*** Opening Extracted data ***

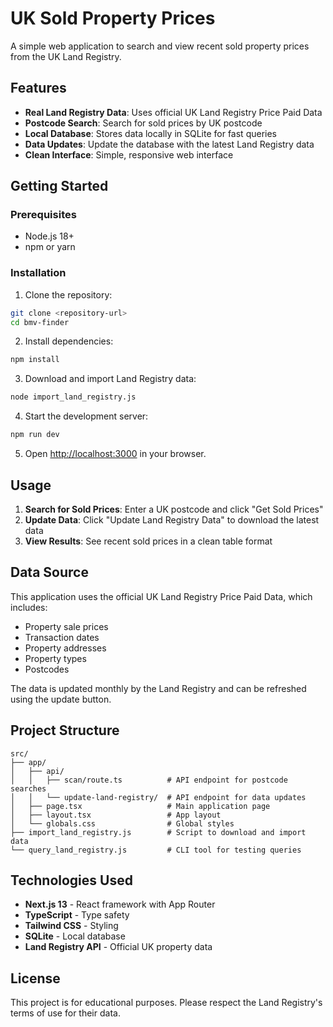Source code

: # UK Sold Property Prices

A simple web application to search and view recent sold property prices from the UK Land Registry.

## Features

- **Real Land Registry Data**: Uses official UK Land Registry Price Paid Data
- **Postcode Search**: Search for sold prices by UK postcode
- **Local Database**: Stores data locally in SQLite for fast queries
- **Data Updates**: Update the database with the latest Land Registry data
- **Clean Interface**: Simple, responsive web interface

## Getting Started

### Prerequisites

- Node.js 18+ 
- npm or yarn

### Installation

1. Clone the repository:
```bash
git clone <repository-url>
cd bmv-finder
```

2. Install dependencies:
```bash
npm install
```

3. Download and import Land Registry data:
```bash
node import_land_registry.js
```

4. Start the development server:
```bash
npm run dev
```

5. Open [http://localhost:3000](http://localhost:3000) in your browser.

## Usage

1. **Search for Sold Prices**: Enter a UK postcode and click "Get Sold Prices"
2. **Update Data**: Click "Update Land Registry Data" to download the latest data
3. **View Results**: See recent sold prices in a clean table format

## Data Source

This application uses the official UK Land Registry Price Paid Data, which includes:
- Property sale prices
- Transaction dates
- Property addresses
- Property types
- Postcodes

The data is updated monthly by the Land Registry and can be refreshed using the update button.

## Project Structure

```
src/
├── app/
│   ├── api/
│   │   ├── scan/route.ts          # API endpoint for postcode searches
│   │   └── update-land-registry/  # API endpoint for data updates
│   ├── page.tsx                   # Main application page
│   ├── layout.tsx                 # App layout
│   └── globals.css                # Global styles
├── import_land_registry.js        # Script to download and import data
└── query_land_registry.js         # CLI tool for testing queries
```

## Technologies Used

- **Next.js 13** - React framework with App Router
- **TypeScript** - Type safety
- **Tailwind CSS** - Styling
- **SQLite** - Local database
- **Land Registry API** - Official UK property data

## License

This project is for educational purposes. Please respect the Land Registry's terms of use for their data.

*** Closing Extracted data ***

How many lines in the entries above hold the string "repository"? Answer with the number and nothing more.

§ Solution to the problem
2